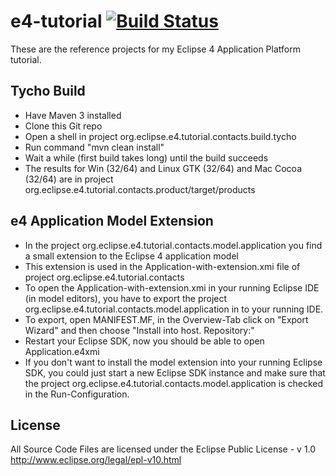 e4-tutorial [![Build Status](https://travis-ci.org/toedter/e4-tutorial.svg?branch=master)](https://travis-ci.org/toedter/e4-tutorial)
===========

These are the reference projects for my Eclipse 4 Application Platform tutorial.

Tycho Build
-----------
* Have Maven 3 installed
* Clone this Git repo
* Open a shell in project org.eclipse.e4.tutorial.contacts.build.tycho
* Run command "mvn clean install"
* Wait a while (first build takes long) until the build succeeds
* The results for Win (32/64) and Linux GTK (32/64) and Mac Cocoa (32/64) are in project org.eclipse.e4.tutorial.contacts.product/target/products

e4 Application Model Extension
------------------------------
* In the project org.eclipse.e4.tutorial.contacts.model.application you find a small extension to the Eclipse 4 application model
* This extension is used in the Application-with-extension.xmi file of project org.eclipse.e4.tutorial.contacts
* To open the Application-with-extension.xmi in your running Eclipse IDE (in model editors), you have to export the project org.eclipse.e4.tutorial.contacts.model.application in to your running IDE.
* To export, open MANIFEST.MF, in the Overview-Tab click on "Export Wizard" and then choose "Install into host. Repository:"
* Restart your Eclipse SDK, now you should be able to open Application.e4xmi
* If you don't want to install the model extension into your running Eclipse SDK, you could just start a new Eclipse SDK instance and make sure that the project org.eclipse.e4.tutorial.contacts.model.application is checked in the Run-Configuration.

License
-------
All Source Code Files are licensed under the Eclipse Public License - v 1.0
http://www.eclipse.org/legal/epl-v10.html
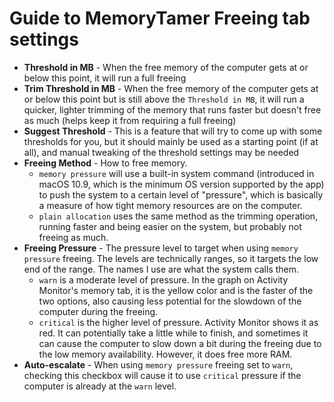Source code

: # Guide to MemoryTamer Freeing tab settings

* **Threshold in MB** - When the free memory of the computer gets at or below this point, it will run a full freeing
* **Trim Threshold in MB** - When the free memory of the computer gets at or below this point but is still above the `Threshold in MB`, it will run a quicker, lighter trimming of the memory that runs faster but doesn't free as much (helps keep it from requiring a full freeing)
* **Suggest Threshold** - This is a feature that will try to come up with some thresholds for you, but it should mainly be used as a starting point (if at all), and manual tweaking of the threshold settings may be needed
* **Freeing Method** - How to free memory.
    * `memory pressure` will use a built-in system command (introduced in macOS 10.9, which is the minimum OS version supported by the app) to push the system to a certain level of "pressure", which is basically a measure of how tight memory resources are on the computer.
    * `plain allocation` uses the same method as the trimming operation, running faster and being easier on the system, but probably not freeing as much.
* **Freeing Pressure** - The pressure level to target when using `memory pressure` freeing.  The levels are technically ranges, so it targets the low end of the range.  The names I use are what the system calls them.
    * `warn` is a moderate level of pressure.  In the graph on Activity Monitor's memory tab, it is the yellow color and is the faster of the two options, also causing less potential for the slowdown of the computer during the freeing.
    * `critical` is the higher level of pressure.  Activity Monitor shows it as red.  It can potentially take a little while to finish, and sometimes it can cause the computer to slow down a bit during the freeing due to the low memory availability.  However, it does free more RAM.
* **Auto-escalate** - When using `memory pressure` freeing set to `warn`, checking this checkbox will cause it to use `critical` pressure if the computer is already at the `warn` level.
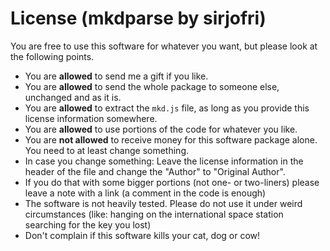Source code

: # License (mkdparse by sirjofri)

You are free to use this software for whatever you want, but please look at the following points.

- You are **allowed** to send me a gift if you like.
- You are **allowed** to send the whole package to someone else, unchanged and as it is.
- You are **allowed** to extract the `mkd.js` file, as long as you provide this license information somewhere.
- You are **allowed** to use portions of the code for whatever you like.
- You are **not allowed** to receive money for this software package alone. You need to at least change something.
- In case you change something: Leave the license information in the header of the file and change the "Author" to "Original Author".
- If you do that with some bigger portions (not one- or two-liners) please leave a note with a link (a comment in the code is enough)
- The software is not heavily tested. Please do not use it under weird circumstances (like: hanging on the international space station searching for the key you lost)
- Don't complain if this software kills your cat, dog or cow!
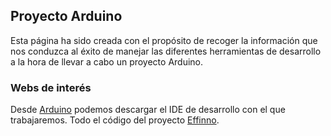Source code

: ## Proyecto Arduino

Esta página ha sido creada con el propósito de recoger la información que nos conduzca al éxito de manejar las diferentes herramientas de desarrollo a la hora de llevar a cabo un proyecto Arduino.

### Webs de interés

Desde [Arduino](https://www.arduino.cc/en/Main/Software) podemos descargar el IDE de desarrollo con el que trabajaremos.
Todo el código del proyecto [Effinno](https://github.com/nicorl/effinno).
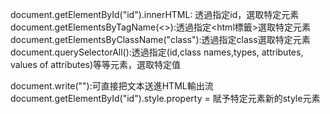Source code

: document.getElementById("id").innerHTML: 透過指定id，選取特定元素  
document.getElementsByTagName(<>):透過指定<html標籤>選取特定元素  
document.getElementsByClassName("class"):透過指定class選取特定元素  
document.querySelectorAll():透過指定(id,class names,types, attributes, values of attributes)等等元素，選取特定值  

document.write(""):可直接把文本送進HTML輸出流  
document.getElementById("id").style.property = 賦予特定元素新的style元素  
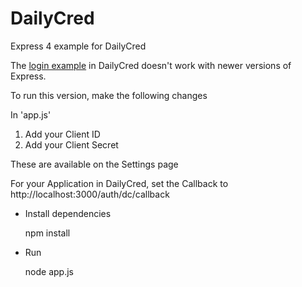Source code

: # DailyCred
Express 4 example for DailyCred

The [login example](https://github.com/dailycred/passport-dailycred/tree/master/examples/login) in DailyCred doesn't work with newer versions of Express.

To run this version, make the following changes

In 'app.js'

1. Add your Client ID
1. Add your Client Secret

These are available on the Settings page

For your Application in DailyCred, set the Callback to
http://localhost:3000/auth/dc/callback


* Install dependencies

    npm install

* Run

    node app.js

──────────────────────────────

Required action ▸
All of the records above should be reproduced exactly, with the pictures left out.

Result below ▸
 e4-tutorial [![Build Status](https://travis-ci.org/toedter/e4-tutorial.svg?branch=master)](https://travis-ci.org/toedter/e4-tutorial)
===========

These are the reference projects for my Eclipse 4 Application Platform tutorial.

Tycho Build
-----------
* Have Maven 3 installed
* Clone this Git repo
* Open a shell in project org.eclipse.e4.tutorial.contacts.build.tycho
* Run command "mvn clean install"
* Wait a while (first build takes long) until the build succeeds
* The results for Win (32/64) and Linux GTK (32/64) and Mac Cocoa (32/64) are in project org.eclipse.e4.tutorial.contacts.product/target/products

e4 Application Model Extension
------------------------------
* In the project org.eclipse.e4.tutorial.contacts.model.application you find a small extension to the Eclipse 4 application model
* This extension is used in the Application-with-extension.xmi file of project org.eclipse.e4.tutorial.contacts
* To open the Application-with-extension.xmi in your running Eclipse IDE (in model editors), you have to export the project org.eclipse.e4.tutorial.contacts.model.application in to your running IDE.
* To export, open MANIFEST.MF, in the Overview-Tab click on "Export Wizard" and then choose "Install into host. Repository:"
* Restart your Eclipse SDK, now you should be able to open Application.e4xmi
* If you don't want to install the model extension into your running Eclipse SDK, you could just start a new Eclipse SDK instance and make sure that the project org.eclipse.e4.tutorial.contacts.model.application is checked in the Run-Configuration.

License
-------
All Source Code Files are licensed under the Eclipse Public License - v 1.0
http://www.eclipse.org/legal/epl-v10.html
Source code

: # Guide to MemoryTamer Freeing tab settings

* **Threshold in MB** - When the free memory of the computer gets at or below this point, it will run a full freeing
* **Trim Threshold in MB** - When the free memory of the computer gets at or below this point but is still above the `Threshold in MB`, it will run a quicker, lighter trimming of the memory that runs faster but doesn't free as much (helps keep it from requiring a full freeing)
* **Suggest Threshold** - This is a feature that will try to come up with some thresholds for you, but it should mainly be used as a starting point (if at all), and manual tweaking of the threshold settings may be needed
* **Freeing Method** - How to free memory.
    * `memory pressure` will use a built-in system command (introduced in macOS 10.9, which is the minimum OS version supported by the app) to push the system to a certain level of "pressure", which is basically a measure of how tight memory resources are on the computer.
    * `plain allocation` uses the same method as the trimming operation, running faster and being easier on the system, but probably not freeing as much.
* **Freeing Pressure** - The pressure level to target when using `memory pressure` freeing.  The levels are technically ranges, so it targets the low end of the range.  The names I use are what the system calls them.
    * `warn` is a moderate level of pressure.  In the graph on Activity Monitor's memory tab, it is the yellow color and is the faster of the two options, also causing less potential for the slowdown of the computer during the freeing.
    * `critical` is the higher level of pressure.  Activity Monitor shows it as red.  It can potentially take a little while to finish, and sometimes it can cause the computer to slow down a bit during the freeing due to the low memory availability.  However, it does free more RAM.
* **Auto-escalate** - When using `memory pressure` freeing set to `warn`, checking this checkbox will cause it to use `critical` pressure if the computer is already at the `warn` level.
Source code

: # License (mkdparse by sirjofri)

You are free to use this software for whatever you want, but please look at the following points.

- You are **allowed** to send me a gift if you like.
- You are **allowed** to send the whole package to someone else, unchanged and as it is.
- You are **allowed** to extract the `mkd.js` file, as long as you provide this license information somewhere.
- You are **allowed** to use portions of the code for whatever you like.
- You are **not allowed** to receive money for this software package alone. You need to at least change something.
- In case you change something: Leave the license information in the header of the file and change the "Author" to "Original Author".
- If you do that with some bigger portions (not one- or two-liners) please leave a note with a link (a comment in the code is enough)
- The software is not heavily tested. Please do not use it under weird circumstances (like: hanging on the international space station searching for the key you lost)
- Don't complain if this software kills your cat, dog or cow!
Source code

: ## Proyecto Arduino

Esta página ha sido creada con el propósito de recoger la información que nos conduzca al éxito de manejar las diferentes herramientas de desarrollo a la hora de llevar a cabo un proyecto Arduino.

### Webs de interés

Desde [Arduino](https://www.arduino.cc/en/Main/Software) podemos descargar el IDE de desarrollo con el que trabajaremos.
Todo el código del proyecto [Effinno](https://github.com/nicorl/effinno).
Source code

: document.getElementById("id").innerHTML: 透過指定id，選取特定元素  
document.getElementsByTagName(<>):透過指定<html標籤>選取特定元素  
document.getElementsByClassName("class"):透過指定class選取特定元素  
document.querySelectorAll():透過指定(id,class names,types, attributes, values of attributes)等等元素，選取特定值  

document.write(""):可直接把文本送進HTML輸出流  
document.getElementById("id").style.property = 賦予特定元素新的style元素  
Source code

: # DailyCred
Express 4 example for DailyCred

The [login example](https://github.com/dailycred/passport-dailycred/tree/master/examples/login) in DailyCred doesn't work with newer versions of Express.

To run this version, make the following changes

In 'app.js'

1. Add your Client ID
1. Add your Client Secret

These are available on the Settings page

For your Application in DailyCred, set the Callback to
http://localhost:3000/auth/dc/callback


* Install dependencies

    npm install

* Run

    node app.js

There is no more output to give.